[TASK STATEMENT] If a line in the records below holds the word "instances", copy it.

★ ★ ★ ★ ★

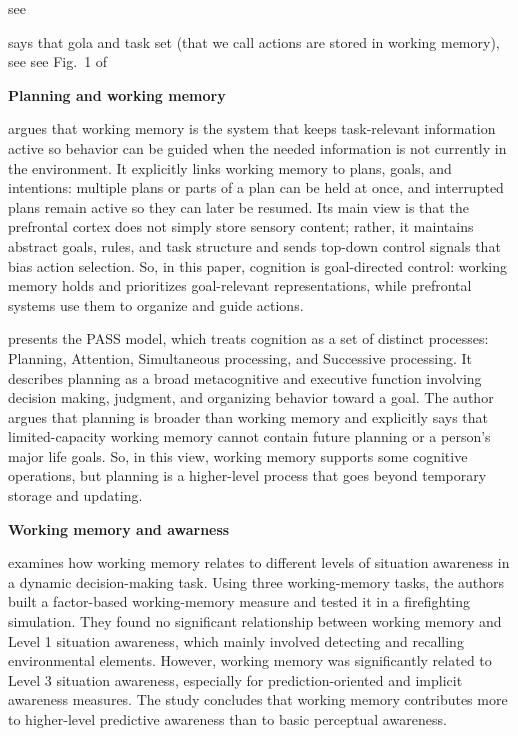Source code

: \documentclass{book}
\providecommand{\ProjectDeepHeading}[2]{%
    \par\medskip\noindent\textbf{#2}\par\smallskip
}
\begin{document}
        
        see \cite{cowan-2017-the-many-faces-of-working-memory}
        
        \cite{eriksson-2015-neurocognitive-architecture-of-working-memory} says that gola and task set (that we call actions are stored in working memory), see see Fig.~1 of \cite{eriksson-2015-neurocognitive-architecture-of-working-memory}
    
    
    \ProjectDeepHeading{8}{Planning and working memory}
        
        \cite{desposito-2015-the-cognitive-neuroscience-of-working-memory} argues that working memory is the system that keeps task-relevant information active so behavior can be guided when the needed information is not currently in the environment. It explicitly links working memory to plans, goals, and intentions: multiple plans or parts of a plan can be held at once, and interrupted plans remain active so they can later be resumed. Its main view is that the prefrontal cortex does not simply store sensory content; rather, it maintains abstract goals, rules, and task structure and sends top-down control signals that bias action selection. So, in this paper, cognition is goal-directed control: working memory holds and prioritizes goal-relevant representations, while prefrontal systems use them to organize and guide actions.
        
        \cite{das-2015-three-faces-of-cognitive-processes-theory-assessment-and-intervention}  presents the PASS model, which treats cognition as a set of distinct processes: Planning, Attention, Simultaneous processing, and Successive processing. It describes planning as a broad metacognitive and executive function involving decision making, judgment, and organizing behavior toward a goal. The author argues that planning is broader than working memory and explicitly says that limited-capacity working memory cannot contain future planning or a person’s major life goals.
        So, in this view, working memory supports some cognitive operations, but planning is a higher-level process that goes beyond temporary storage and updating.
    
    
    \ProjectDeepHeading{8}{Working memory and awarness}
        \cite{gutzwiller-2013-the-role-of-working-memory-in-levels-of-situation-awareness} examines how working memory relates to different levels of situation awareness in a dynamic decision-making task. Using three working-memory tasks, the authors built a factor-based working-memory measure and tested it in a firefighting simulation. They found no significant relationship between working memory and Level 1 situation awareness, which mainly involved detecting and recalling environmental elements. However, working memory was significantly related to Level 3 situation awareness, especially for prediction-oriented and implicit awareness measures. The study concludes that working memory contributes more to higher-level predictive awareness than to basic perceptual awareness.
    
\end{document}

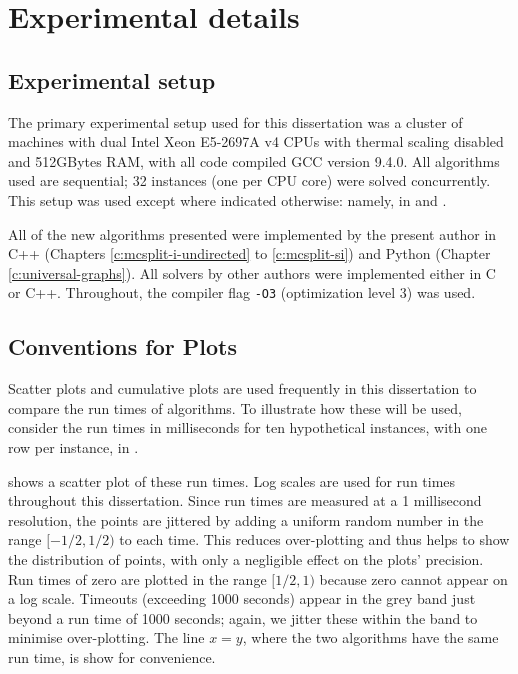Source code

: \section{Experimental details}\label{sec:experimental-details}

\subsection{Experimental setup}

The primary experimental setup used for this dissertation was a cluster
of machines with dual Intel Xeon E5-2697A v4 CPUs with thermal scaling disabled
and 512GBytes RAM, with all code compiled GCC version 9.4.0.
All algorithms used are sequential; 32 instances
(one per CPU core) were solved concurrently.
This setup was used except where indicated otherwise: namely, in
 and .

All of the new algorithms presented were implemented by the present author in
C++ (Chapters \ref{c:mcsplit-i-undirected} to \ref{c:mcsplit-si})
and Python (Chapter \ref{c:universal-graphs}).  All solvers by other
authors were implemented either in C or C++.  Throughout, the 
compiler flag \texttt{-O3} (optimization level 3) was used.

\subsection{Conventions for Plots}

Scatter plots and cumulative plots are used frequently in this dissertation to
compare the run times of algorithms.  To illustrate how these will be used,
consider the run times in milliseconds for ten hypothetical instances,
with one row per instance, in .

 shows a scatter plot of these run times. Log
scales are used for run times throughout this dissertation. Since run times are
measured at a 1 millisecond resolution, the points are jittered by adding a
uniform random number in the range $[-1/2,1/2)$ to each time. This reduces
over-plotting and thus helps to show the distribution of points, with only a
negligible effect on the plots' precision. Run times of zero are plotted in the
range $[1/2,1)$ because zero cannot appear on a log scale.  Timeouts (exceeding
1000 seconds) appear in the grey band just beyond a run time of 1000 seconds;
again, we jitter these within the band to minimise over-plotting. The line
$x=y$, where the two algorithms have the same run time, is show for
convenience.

★ ★ ★ ★ ★

[SOLUTION TO THE EXERCISE]
All algorithms used are sequential; 32 instances
consider the run times in milliseconds for ten hypothetical instances,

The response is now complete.